The following year, Cop28 will be held in the United Arab Emirates, with Expo City Dubai hosting the event.

“I would definitely choose to work somewhere with good ESG (environmental social governance) policies even if it means lower pay,” said Shree Lakshmi Nair, 21, who earned a master’s degree in commerce from Heriot-Watt this year. to Dubai. University.

“When you work for an employer whose ESG policies are not aligned with your personal beliefs, it can lead to a lot of dissatisfaction and lack of job satisfaction.

“I saw this with my own eyes, when some of my friends worked in places whose values ​​differed from theirs and they were deeply unhappy.”

She said the biggest environmental challenge facing the world was climate change.

“You only have to look around to see concrete examples of how this is affecting our lives – rising temperatures, increasing traffic jams, rising fuel and food prices and much more,” said Mrs. Nair, originally from India, who works as an intern at the university from which she graduated.

“As steps are taken to counter it, I certainly think there’s a lot of opportunity to be more mindful, raise awareness, and be proactive about making lifestyle changes and choices, like using public transport instead of four cars for a family of four.”

Another recent Indian graduate, from the same university, said she would have no qualms about turning down a job offer if she felt the company’s ESG policies did not align with her own beliefs.

“There are some issues that are close to my heart, including sustainability, mental well-being, women’s empowerment and gender equality in the workplace,” said Tanishi Mathur, 21, who has graduated this year with a bachelor’s degree in electrical engineering.

“I would hesitate to accept an offer from a place that does not reflect these values.

She believes her generation’s passion for environmental issues stems from being exposed to online information from an early age.

“Today there is a lot of awareness, and the internet makes it easy for us to understand what’s going on and why it matters,” said Mathur, who now works as a business analyst for Deloitte.

“My generation also knows that if we don’t act, there will be a heavy price to pay.”

Tanishi Mathur said the internet has made it easier for young people to learn about the world around them.

A leading expert said there was a clear trend among young people to put the environment at the top of their list of priorities, both regionally and globally.

“I sit on the advisory board of a university in the United States and we see that young people are giving up higher salaries to be associated with companies that offer them a sense of purpose,” said Dr. Yahya Anouti, head of ESG at Middle East with PwC accountants. .

“They want to feel that they are not harming the environment and the world around them through their actions.

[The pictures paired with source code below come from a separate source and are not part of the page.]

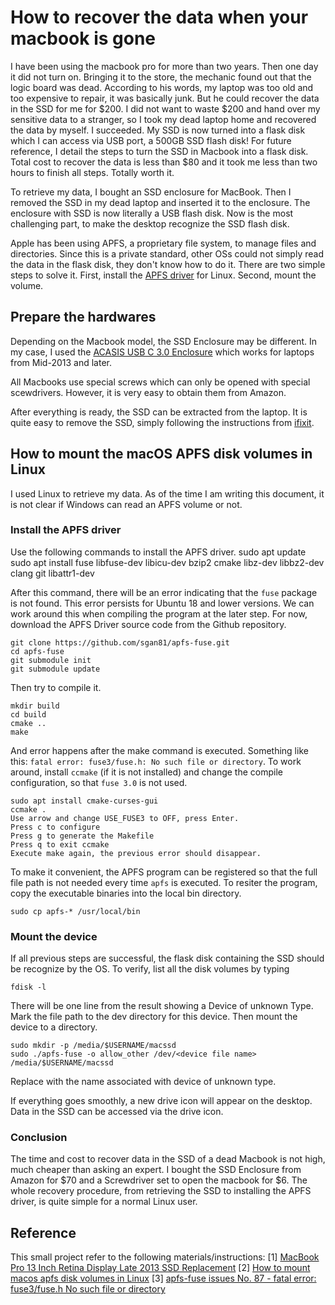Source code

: # How to recover the data when your macbook is gone
I have been using the macbook pro for more than two years. Then one day it did not turn on. Bringing it to the store, the mechanic found out that the logic board was dead. According to his words, my laptop was too old and too expensive to repair, it was basically junk. But he could recover the data in the SSD for me for $200. I did not want to waste $200 and hand over my sensitive data to a stranger, so I took my dead laptop home and recovered the data by myself. I succeeded. My SSD is now turned into a flask disk which I can access via USB port, a 500GB SSD flash disk! For future reference, I detail the steps to turn the SSD in Macbook into a flask disk. Total cost to recover the data is less than $80 and it took me less than two hours to finish all steps. Totally worth it.

To retrieve my data, I bought an SSD enclosure for MacBook. Then I removed the SSD in my dead laptop and inserted it to the enclosure. The enclosure with SSD is now literally a USB flash disk. Now is the most challenging part, to make the desktop recognize the SSD flash disk.

Apple has been using APFS, a proprietary file system, to manage files and directories. Since this is a private standard, other OSs could not simply read the data in the flask disk, they don't know how to do it. There are two simple steps to solve it. First, install the [APFS driver](https://github.com/sgan81/apfs-fuse) for Linux. Second, mount the volume.



## Prepare the hardwares
Depending on the Macbook model, the SSD Enclosure may be different. In my case, I used the [ACASIS USB C 3.0 Enclosure](https://www.amazon.com/gp/product/B08B634C7C/) which works for laptops from Mid-2013 and later.

All Macbooks use special screws which can only be opened with special scewdrivers. However, it is very easy to obtain them from Amazon.

After everything is ready, the SSD can be extracted from the laptop. It is quite easy to remove the SSD, simply following the instructions from [ifixit](https://www.ifixit.com/Guide/MacBook+Pro+13-Inch+Retina+Display+Late+2013+SSD+Replacement/26811).

## How to mount the macOS APFS disk volumes in Linux
I used Linux to retrieve my data. As of the time I am writing this document, it is not clear if Windows can read an APFS volume or not.

### Install the APFS driver
Use the following commands to install the APFS driver.
sudo apt update
sudo apt install fuse libfuse-dev libicu-dev bzip2 cmake libz-dev libbz2-dev clang git libattr1-dev

After this command, there will be an error indicating that the `fuse` package is not found. This error persists for Ubuntu 18 and lower versions. We can work around this when compiling the program at the later step. For now, download the APFS Driver source code from the Github repository.
```
git clone https://github.com/sgan81/apfs-fuse.git
cd apfs-fuse
git submodule init
git submodule update
```
Then try to compile it.
```
mkdir build
cd build
cmake ..
make
```
And error happens after the make command is executed. Something like this: `fatal error: fuse3/fuse.h: No such file or directory`. To work around, install `ccmake` (if it is not installed) and change the compile configuration, so that `fuse 3.0` is not used.
```
sudo apt install cmake-curses-gui
ccmake .
Use arrow and change USE_FUSE3 to OFF, press Enter.
Press c to configure
Press g to generate the Makefile
Press q to exit ccmake
Execute make again, the previous error should disappear.
```


To make it convenient, the APFS program can be registered so that the full file path is not needed every time `apfs` is executed. To resiter the program, copy the executable binaries into the local bin directory.
```
sudo cp apfs-* /usr/local/bin
```

### Mount the device
If all previous steps are successful, the flask disk containing the SSD should be recognize by the OS. To verify, list all the disk volumes by typing
```
fdisk -l
```
There will be one line from the result showing a Device of unknown Type. Mark the file path to the dev directory for this device. Then mount the device to a directory.
```
sudo mkdir -p /media/$USERNAME/macssd
sudo ./apfs-fuse -o allow_other /dev/<device file name> /media/$USERNAME/macssd
```
Replace <device file name> with the name associated with device of unknown type.

If everything goes smoothly, a new drive icon will appear on the desktop. Data in the SSD can be accessed via the drive icon.

### Conclusion
The time and cost to recover data in the SSD of a dead Macbook is not high, much cheaper than asking an expert. I bought the SSD Enclosure from Amazon for $70 and a Screwdriver set to open the macbook for $6. The whole recovery procedure, from retrieving the SSD to installing the APFS driver, is quite simple for a normal Linux user.

## Reference
This small project refer to the following materials/instructions:
[1] [MacBook Pro 13 Inch Retina Display Late 2013 SSD Replacement](https://www.ifixit.com/Guide/MacBook+Pro+13-Inch+Retina+Display+Late+2013+SSD+Replacement/26811)
[2] [How to mount macos apfs disk volumes in Linux](https://linuxnewbieguide.org/how-to-mount-macos-apfs-disk-volumes-in-linux/)
[3] [apfs-fuse issues No. 87 - fatal error: fuse3/fuse.h No such file or directory
](https://github.com/sgan81/apfs-fuse/issues/87)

“Having a higher sense of purpose is what drives young people today,” he said at a Cop27 preview event in Dubai last week.

Event attendees heard how Cop27 and Cop28 will highlight many of the environmental issues facing the region and the rest of the world.

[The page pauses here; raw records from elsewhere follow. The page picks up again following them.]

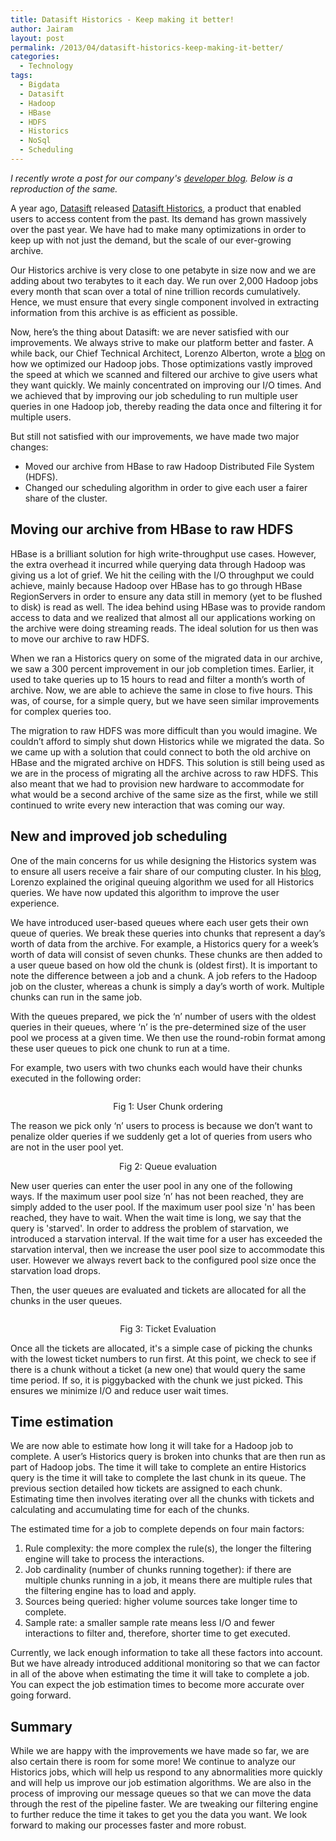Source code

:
 ```yaml
---
title: Datasift Historics - Keep making it better!
author: Jairam
layout: post
permalink: /2013/04/datasift-historics-keep-making-it-better/
categories:
  - Technology
tags:
  - Bigdata
  - Datasift
  - Hadoop
  - HBase
  - HDFS
  - Historics
  - NoSql
  - Scheduling
---
```

_I recently wrote a post for our company's [developer blog](http://dev.datasift.com/blog). Below is a reproduction of the same._

A year ago, [Datasift](https://datasift.com) released [Datasift Historics](http://blog.datasift.com/2011/12/07/historic/), a product that enabled users to access content from the past. Its demand has grown massively over the past year. We have had to make many optimizations in order to keep up with not just the demand, but the scale of our ever-growing archive.

Our Historics archive is very close to one petabyte in size now and we are adding about two terabytes to it each day. We run over 2,000 Hadoop jobs every month that scan over a total of nine trillion records cumulatively. Hence, we must ensure that every single component involved in extracting information from this archive is as efficient as possible.

Now, here’s the thing about Datasift: we are never satisfied with our improvements. We always strive to make our platform better and faster. A while back, our Chief Technical Architect, Lorenzo Alberton, wrote a [blog](http://dev.datasift.com/blog/optimizing-hadoop-jobs) on how we optimized our Hadoop jobs. Those optimizations vastly improved the speed at which we scanned and filtered our archive to give users what they want quickly. We mainly concentrated on improving our I/O times. And we achieved that by improving our job scheduling to run multiple user queries in one Hadoop job, thereby reading the data once and filtering it for multiple users.

But still not satisfied with our improvements, we have made two major changes:

  - Moved our archive from HBase to raw Hadoop Distributed File System (HDFS).
  - Changed our scheduling algorithm in order to give each user a fairer share of the cluster.

## Moving our archive from HBase to raw HDFS

HBase is a brilliant solution for high write-throughput use cases. However, the extra overhead it incurred while querying data through Hadoop was giving us a lot of grief. We hit the ceiling with the I/O throughput we could achieve, mainly because Hadoop over HBase has to go through HBase RegionServers in order to ensure any data still in memory (yet to be flushed to disk) is read as well. The idea behind using HBase was to provide random access to data and we realized that almost all our applications working on the archive were doing streaming reads. The ideal solution for us then was to move our archive to raw HDFS.

When we ran a Historics query on some of the migrated data in our archive, we saw a 300 percent improvement in our job completion times. Earlier, it used to take queries up to 15 hours to read and filter a month’s worth of archive. Now, we are able to achieve the same in close to five hours. This was, of course, for a simple query, but we have seen similar improvements for complex queries too.

The migration to raw HDFS was more difficult than you would imagine. We couldn’t afford to simply shut down Historics while we migrated the data. So we came up with a solution that could connect to both the old archive on HBase and the migrated archive on HDFS. This solution is still being used as we are in the process of migrating all the archive across to raw HDFS. This also meant that we had to provision new hardware to accommodate for what would be a second archive of the same size as the first, while we still continued to write every new interaction that was coming our way.

## New and improved job scheduling

One of the main concerns for us while designing the Historics system was to ensure all users receive a fair share of our computing cluster. In his [blog](http://dev.datasift.com/blog/optimizing-hadoop-jobs), Lorenzo explained the original queuing algorithm we used for all Historics queries. We have now updated this algorithm to improve the user experience.

We have introduced user-based queues where each user gets their own queue of queries. We break these queries into chunks that represent a day’s worth of data from the archive. For example, a Historics query for a week’s worth of data will consist of seven chunks. These chunks are then added to a user queue based on how old the chunk is (oldest first). It is important to note the difference between a job and a chunk. A job refers to the Hadoop job on the cluster, whereas a chunk is simply a day’s worth of work. Multiple chunks can run in the same job.

With the queues prepared, we pick the ‘n’ number of users with the oldest queries in their queues, where ‘n’ is the pre-determined size of the user pool we process at a given time. We then use the round-robin format among these user queues to pick one chunk to run at a time.

For example, two users with two chunks each would have their chunks executed in the following order:

<img src="http://i0.wp.com/dev.datasift.com/sites/default/files/usechunks1.png?w=660" alt="" data-recalc-dims="1" />

<p style="text-align: center;">
Fig 1: User Chunk ordering
</p>

The reason we pick only ‘n’ users to process is because we don’t want to penalize older queries if we suddenly get a lot of queries from users who are not in the user pool yet.  
<img src="http://i2.wp.com/dev.datasift.com/sites/default/files/queue_eval.jpg?w=660" alt="" data-recalc-dims="1" />

<p style="text-align: center;">
Fig 2: Queue evaluation
</p>

New user queries can enter the user pool in any one of the following ways. If the maximum user pool size ‘n’ has not been reached, they are simply added to the user pool. If the maximum user pool size 'n' has been reached, they have to wait. When the wait time is long, we say that the query is 'starved'. In order to address the problem of starvation, we introduced a starvation interval. If the wait time for a user has exceeded the starvation interval, then we increase the user pool size to accommodate this user. However we always revert back to the configured pool size once the starvation load drops.

Then, the user queues are evaluated and tickets are allocated for all the chunks in the user queues.

<img src="http://i2.wp.com/dev.datasift.com/sites/default/files/ticket_eval.jpg?w=660" alt="" data-recalc-dims="1" />

<p style="text-align: center;">
Fig 3: Ticket Evaluation
</p>

Once all the tickets are allocated, it's a simple case of picking the chunks with the lowest ticket numbers to run first. At this point, we check to see if there is a chunk without a ticket (a new one) that would query the same time period. If so, it is piggybacked with the chunk we just picked. This ensures we minimize I/O and reduce user wait times.

## Time estimation

We are now able to estimate how long it will take for a Hadoop job to complete. A user’s Historics query is broken into chunks that are then run as part of Hadoop jobs. The time it will take to complete an entire Historics query is the time it will take to complete the last chunk in its queue. The previous section detailed how tickets are assigned to each chunk. Estimating time then involves iterating over all the chunks with tickets and calculating and accumulating time for each of the chunks.

The estimated time for a job to complete depends on four main factors:

  1. Rule complexity: the more complex the rule(s), the longer the filtering engine will take to process the interactions.
  2. Job cardinality (number of chunks running together): if there are multiple chunks running in a job, it means there are multiple rules that the filtering engine has to load and apply.
  3. Sources being queried: higher volume sources take longer time to complete.
  4. Sample rate: a smaller sample rate means less I/O and fewer interactions to filter and, therefore, shorter time to get executed.

Currently, we lack enough information to take all these factors into account. But we have already introduced additional monitoring so that we can factor in all of the above when estimating the time it will take to complete a job. You can expect the job estimation times to become more accurate over going forward.

## Summary

While we are happy with the improvements we have made so far, we are also certain there is room for some more! We continue to analyze our Historics jobs, which will help us respond to any abnormalities more quickly and will help us improve our job estimation algorithms. We are also in the process of improving our message queues so that we can move the data through the rest of the pipeline faster. We are tweaking our filtering engine to further reduce the time it takes to get you the data you want. We look forward to making our processes faster and more robust.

Among the regional challenges discussed was the fact that the UAE has several cities with air pollutants 10 times higher than the levels considered safe by the World Health Organization (WHO).

Five of the six GCC members are ranked in the top 10 countries responsible for greenhouse gas emissions per capita, according to the most recent figures released by the World Population Review, a US organization that studies global data trends.

The list was dominated by Belarus with Qatar, Kuwait, Bahrain and the United Arab Emirates making up the rest of the top five, Saudi Arabia was 10th on the list.

A Dubai recruiter said he was aware of cases of young jobseekers turning down offers because they didn’t think the company’s ESG programs were up to snuff.

“The younger generation is less likely than its predecessors to be primarily salary-driven,” said David Mackenzie, group managing director at recruiters Mackenzie Jones.

“They are unlikely to focus on what they can get for themselves and are more concerned about the environment.”

Mackenzie said as a result, some industries were struggling to fill entry-level positions.

“You find that financial services and oil and gas companies struggle to recruit the right graduates, it’s because a lot of young people don’t believe in the effectiveness of their ESG programs.”